Sunday, January 29, 2012

1940 - THE POWER AND THE LAND, 1933 - INDUSTRIAL BRITAIN, a couple of short "classic" documentaries.


I doubt The Power and the Land would even be produced today by the United States Government since it glorifies rural electric cooperatives and the government's involvement in bringing power to the rural areas of the country in the late 1930's, this stuff is way to socialist for the present mood of the country.

The real life farm family in The Power and the Land.

The Power and the Land has some nice photography but not unexpectedly looks hopelessly dated, with the narration glorifying the "simple people" working the land.  Television has completely killed this kind of informational film.

38 minutes.


Industrial Britain is just hopeless.  The film was started by Robert Flaherty for the Grierson film unit and then taken out of his hands and reedited.  The stereotypical British narrator intones about the merits of industrialization across the British empire.  The word "stogy" comes to mind.  This is the kind of short film that played before before the main feature in theaters during the 1930's and 40's.  It's primary function was to torture the audience by boring them to death.

22 minutes

1959 - NO NAME ON THE BULLET - an impressive Western drama.


Probably the best film I've seen in the past few weeks.  Audie Murphy is a professional killer who rides into a small western town with the intention of killing someone, the question is who will it be.

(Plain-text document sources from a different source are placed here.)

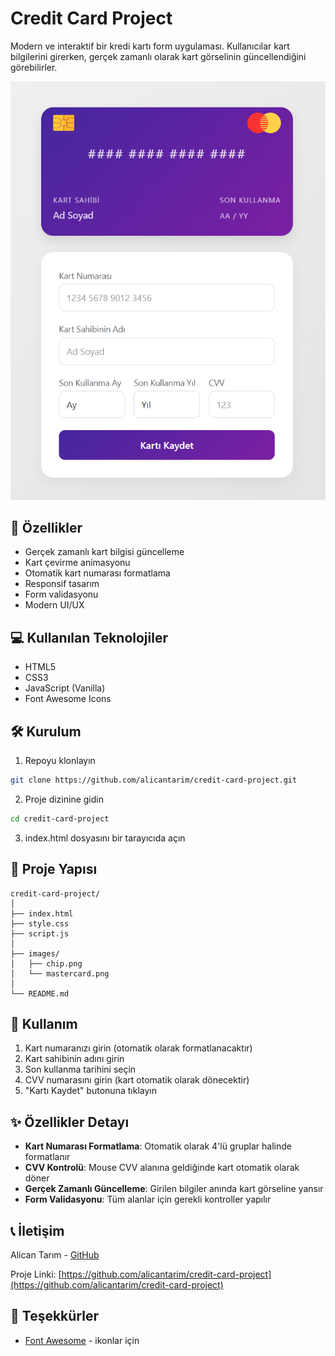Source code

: # Credit Card Project

Modern ve interaktif bir kredi kartı form uygulaması. Kullanıcılar kart bilgilerini girerken, gerçek zamanlı olarak kart görselinin güncellendiğini görebilirler.

![Kredi Kartı Formu](./images/preview.png)

## 🚀 Özellikler

- Gerçek zamanlı kart bilgisi güncelleme
- Kart çevirme animasyonu
- Otomatik kart numarası formatlama
- Responsif tasarım
- Form validasyonu
- Modern UI/UX

## 💻 Kullanılan Teknolojiler

- HTML5
- CSS3
- JavaScript (Vanilla)
- Font Awesome Icons

## 🛠️ Kurulum

1. Repoyu klonlayın

```bash
git clone https://github.com/alicantarim/credit-card-project.git
```

2. Proje dizinine gidin

```bash
cd credit-card-project
```

3. index.html dosyasını bir tarayıcıda açın

## 📁 Proje Yapısı

```
credit-card-project/
│
├── index.html
├── style.css
├── script.js
│
├── images/
│   ├── chip.png
│   └── mastercard.png
│
└── README.md
```

## 🎯 Kullanım

1. Kart numaranızı girin (otomatik olarak formatlanacaktır)
2. Kart sahibinin adını girin
3. Son kullanma tarihini seçin
4. CVV numarasını girin (kart otomatik olarak dönecektir)
5. "Kartı Kaydet" butonuna tıklayın

## ✨ Özellikler Detayı

- **Kart Numarası Formatlama**: Otomatik olarak 4'lü gruplar halinde formatlanır
- **CVV Kontrolü**: Mouse CVV alanına geldiğinde kart otomatik olarak döner
- **Gerçek Zamanlı Güncelleme**: Girilen bilgiler anında kart görseline yansır
- **Form Validasyonu**: Tüm alanlar için gerekli kontroller yapılır

## 📞 İletişim

Alican Tarım - [GitHub](https://github.com/alicantarim)

Proje Linki: [https://github.com/alicantarim/credit-card-project](https://github.com/alicantarim/credit-card-project)

## 🙏 Teşekkürler

- [Font Awesome](https://fontawesome.com) - ikonlar için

This existentialist western reminds me of something that Clouzet could have filmed in his prime.  What is kind of amazing about this film is that it was directed by Jack Arnold the future director of Gilligan's Island, and written by Gene Coon, who was associated with the original Star Trek series and wrote the infamous "Spock's Brain" episode.  Which only goes to show that a good story can always survive a "gifted" auteur. 


The hired killer is played by medal of honor winner Audie Murphy.  Murphy was a baby faced solider who supposedly killed over 240 Germans during World War II.  If you were looking for someone to play a hired killer who better than Murphy who was a real killer.  Murphy gives a very fine low key performance throughout the film supported by a bunch of Universal's contract actors.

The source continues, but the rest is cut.